## TASK DIRECTIONS
The records that follow are to be repeated exactly, without any pictures.

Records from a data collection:
■ ■ ■ ■ ■ ■ ■

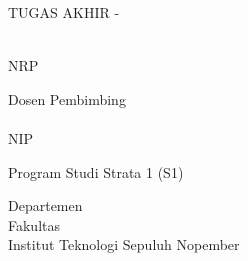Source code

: \begin{large}
  TUGAS AKHIR - \coursecode{}
\end{large}

\vspace{\fill}

\begin{spacing}{1.5}
  \begin{Large}
    \tatitle{}
  \end{Large}
\end{spacing}

\vspace{\fill}

\begin{large}
  \name{} \\
  \textmd{NRP \nrp{}}
\end{large}

\vspace{\fill}

\begin{large}
  \textmd{Dosen Pembimbing} \\
  \advisor{} \\
  \textmd{NIP \advisornip{}} \\
\end{large}

\vspace{\fill}

Program Studi Strata 1 (S1) \studyprogram{} \\

\mdseries

Departemen \department{} \\
Fakultas \faculty{} \\
Institut Teknologi Sepuluh Nopember

\place{} \\ \the\year{}
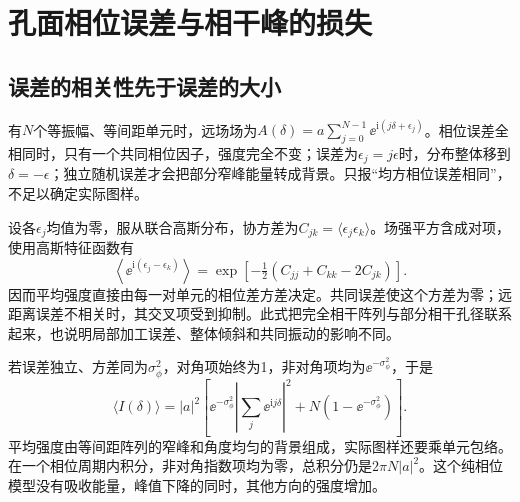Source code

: \section{孔面相位误差与相干峰的损失}
\subsection{误差的相关性先于误差的大小}
有$N$个等振幅、等间距单元时，远场场为$A(\delta)=a\sum_{j=0}^{N-1}\ee^{\mathrm i(j\delta+\epsilon_j)}$。相位误差全相同时，只有一个共同相位因子，强度完全不变；误差为$\epsilon_j=j\epsilon$时，分布整体移到$\delta=-\epsilon$；独立随机误差才会把部分窄峰能量转成背景。只报“均方相位误差相同”，不足以确定实际图样。

设各$\epsilon_j$均值为零，服从联合高斯分布，协方差为$C_{jk}=\langle\epsilon_j\epsilon_k\rangle$。场强平方含成对项，使用高斯特征函数有
\[
 \left\langle\ee^{\mathrm i(\epsilon_j-\epsilon_k)}\right\rangle
 =\exp[-\tfrac12(C_{jj}+C_{kk}-2C_{jk})].
\]
因而平均强度直接由每一对单元的相位差方差决定。共同误差使这个方差为零；远距离误差不相关时，其交叉项受到抑制。此式把完全相干阵列与部分相干孔径联系起来，也说明局部加工误差、整体倾斜和共同振动的影响不同。

若误差独立、方差同为$\sigma_\phi^2$，对角项始终为1，非对角项均为$\ee^{-\sigma_\phi^2}$，于是
\[
 \langle I(\delta)\rangle=|a|^2\left[
 \ee^{-\sigma_\phi^2}\left|\sum_j\ee^{\mathrm ij\delta}\right|^2
 +N(1-\ee^{-\sigma_\phi^2})\right].
\]
平均强度由等间距阵列的窄峰和角度均匀的背景组成，实际图样还要乘单元包络。在一个相位周期内积分，非对角指数项均为零，总积分仍是$2\pi N|a|^2$。这个纯相位模型没有吸收能量，峰值下降的同时，其他方向的强度增加。

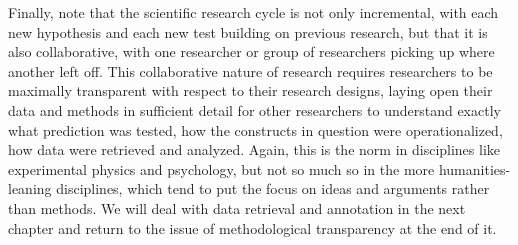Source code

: Finally, note that the scientific research cycle is not only incremental, with each new hypothesis  and each new test building on previous research, but that it is also collaborative, with one researcher or group of researchers picking up where another left off. This collaborative nature of research requires researchers to be maximally transparent with respect to their research designs,  laying open their data and methods in sufficient detail for other researchers to understand exactly what prediction was tested, how the constructs in question were operationalized,  how data were retrieved  and analyzed. Again, this is the norm in disciplines like experimental  physics and psychology,  but not so much so in the more humanities\hyp{}leaning  disciplines, which tend to put the focus on ideas and arguments rather than methods. We will deal with data retrieval and annotation  in the next chapter and return to the issue of methodological transparency at the end of it.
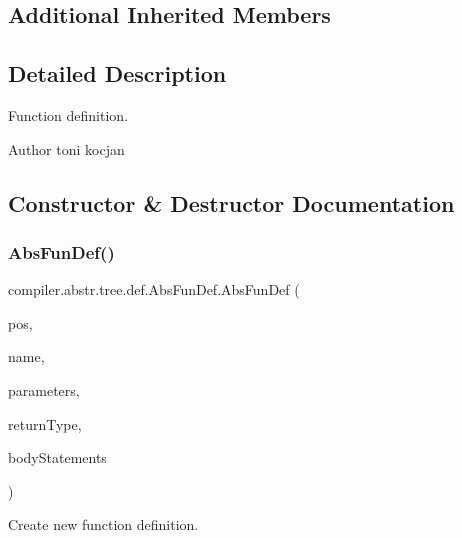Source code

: \subsection*{Additional Inherited Members}


\subsection{Detailed Description}
Function definition.

\begin{DoxyAuthor}{Author}
toni kocjan 
\end{DoxyAuthor}


\subsection{Constructor \& Destructor Documentation}
\mbox{\label{classcompiler_1_1abstr_1_1tree_1_1def_1_1_abs_fun_def_a96d17ff75e88ca4392aaa339fb09fae1}} 
\subsubsection{\texorpdfstring{Abs\+Fun\+Def()}{AbsFunDef()}\hspace{0.1cm}{\footnotesize\ttfamily [1/3]}}
{\footnotesize\ttfamily compiler.\+abstr.\+tree.\+def.\+Abs\+Fun\+Def.\+Abs\+Fun\+Def (\begin{DoxyParamCaption}\item[{\hyperlink{classcompiler_1_1_position}{Position}}]{pos,  }\item[{String}]{name,  }\item[{Linked\+List$<$ \hyperlink{classcompiler_1_1abstr_1_1tree_1_1def_1_1_abs_par_def}{Abs\+Par\+Def} $>$}]{parameters,  }\item[{\hyperlink{classcompiler_1_1abstr_1_1tree_1_1type_1_1_abs_type}{Abs\+Type}}]{return\+Type,  }\item[{\hyperlink{classcompiler_1_1abstr_1_1tree_1_1_abs_stmts}{Abs\+Stmts}}]{body\+Statements }\end{DoxyParamCaption})}

Create new function definition.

■ ■ ■ ■ ■ ■ ■

## ANSWER
Source code

: \begin{large}
  TUGAS AKHIR - \coursecode{}
\end{large}

\vspace{\fill}

\begin{spacing}{1.5}
  \begin{Large}
    \tatitle{}
  \end{Large}
\end{spacing}

\vspace{\fill}

\begin{large}
  \name{} \\
  \textmd{NRP \nrp{}}
\end{large}

\vspace{\fill}

\begin{large}
  \textmd{Dosen Pembimbing} \\
  \advisor{} \\
  \textmd{NIP \advisornip{}} \\
\end{large}

\vspace{\fill}

Program Studi Strata 1 (S1) \studyprogram{} \\

\mdseries

Departemen \department{} \\
Fakultas \faculty{} \\
Institut Teknologi Sepuluh Nopember

\place{} \\ \the\year{}
Source code

: \section{孔面相位误差与相干峰的损失}
\subsection{误差的相关性先于误差的大小}
有$N$个等振幅、等间距单元时，远场场为$A(\delta)=a\sum_{j=0}^{N-1}\ee^{\mathrm i(j\delta+\epsilon_j)}$。相位误差全相同时，只有一个共同相位因子，强度完全不变；误差为$\epsilon_j=j\epsilon$时，分布整体移到$\delta=-\epsilon$；独立随机误差才会把部分窄峰能量转成背景。只报“均方相位误差相同”，不足以确定实际图样。

设各$\epsilon_j$均值为零，服从联合高斯分布，协方差为$C_{jk}=\langle\epsilon_j\epsilon_k\rangle$。场强平方含成对项，使用高斯特征函数有
\[
 \left\langle\ee^{\mathrm i(\epsilon_j-\epsilon_k)}\right\rangle
 =\exp[-\tfrac12(C_{jj}+C_{kk}-2C_{jk})].
\]
因而平均强度直接由每一对单元的相位差方差决定。共同误差使这个方差为零；远距离误差不相关时，其交叉项受到抑制。此式把完全相干阵列与部分相干孔径联系起来，也说明局部加工误差、整体倾斜和共同振动的影响不同。

若误差独立、方差同为$\sigma_\phi^2$，对角项始终为1，非对角项均为$\ee^{-\sigma_\phi^2}$，于是
\[
 \langle I(\delta)\rangle=|a|^2\left[
 \ee^{-\sigma_\phi^2}\left|\sum_j\ee^{\mathrm ij\delta}\right|^2
 +N(1-\ee^{-\sigma_\phi^2})\right].
\]
平均强度由等间距阵列的窄峰和角度均匀的背景组成，实际图样还要乘单元包络。在一个相位周期内积分，非对角指数项均为零，总积分仍是$2\pi N|a|^2$。这个纯相位模型没有吸收能量，峰值下降的同时，其他方向的强度增加。

Source code

: Finally, note that the scientific research cycle is not only incremental, with each new hypothesis  and each new test building on previous research, but that it is also collaborative, with one researcher or group of researchers picking up where another left off. This collaborative nature of research requires researchers to be maximally transparent with respect to their research designs,  laying open their data and methods in sufficient detail for other researchers to understand exactly what prediction was tested, how the constructs in question were operationalized,  how data were retrieved  and analyzed. Again, this is the norm in disciplines like experimental  physics and psychology,  but not so much so in the more humanities\hyp{}leaning  disciplines, which tend to put the focus on ideas and arguments rather than methods. We will deal with data retrieval and annotation  in the next chapter and return to the issue of methodological transparency at the end of it.
Source code

: \subsection*{Additional Inherited Members}


\subsection{Detailed Description}
Function definition.

\begin{DoxyAuthor}{Author}
toni kocjan 
\end{DoxyAuthor}


\subsection{Constructor \& Destructor Documentation}
\mbox{\label{classcompiler_1_1abstr_1_1tree_1_1def_1_1_abs_fun_def_a96d17ff75e88ca4392aaa339fb09fae1}} 
\subsubsection{\texorpdfstring{Abs\+Fun\+Def()}{AbsFunDef()}\hspace{0.1cm}{\footnotesize\ttfamily [1/3]}}
{\footnotesize\ttfamily compiler.\+abstr.\+tree.\+def.\+Abs\+Fun\+Def.\+Abs\+Fun\+Def (\begin{DoxyParamCaption}\item[{\hyperlink{classcompiler_1_1_position}{Position}}]{pos,  }\item[{String}]{name,  }\item[{Linked\+List$<$ \hyperlink{classcompiler_1_1abstr_1_1tree_1_1def_1_1_abs_par_def}{Abs\+Par\+Def} $>$}]{parameters,  }\item[{\hyperlink{classcompiler_1_1abstr_1_1tree_1_1type_1_1_abs_type}{Abs\+Type}}]{return\+Type,  }\item[{\hyperlink{classcompiler_1_1abstr_1_1tree_1_1_abs_stmts}{Abs\+Stmts}}]{body\+Statements }\end{DoxyParamCaption})}

Create new function definition.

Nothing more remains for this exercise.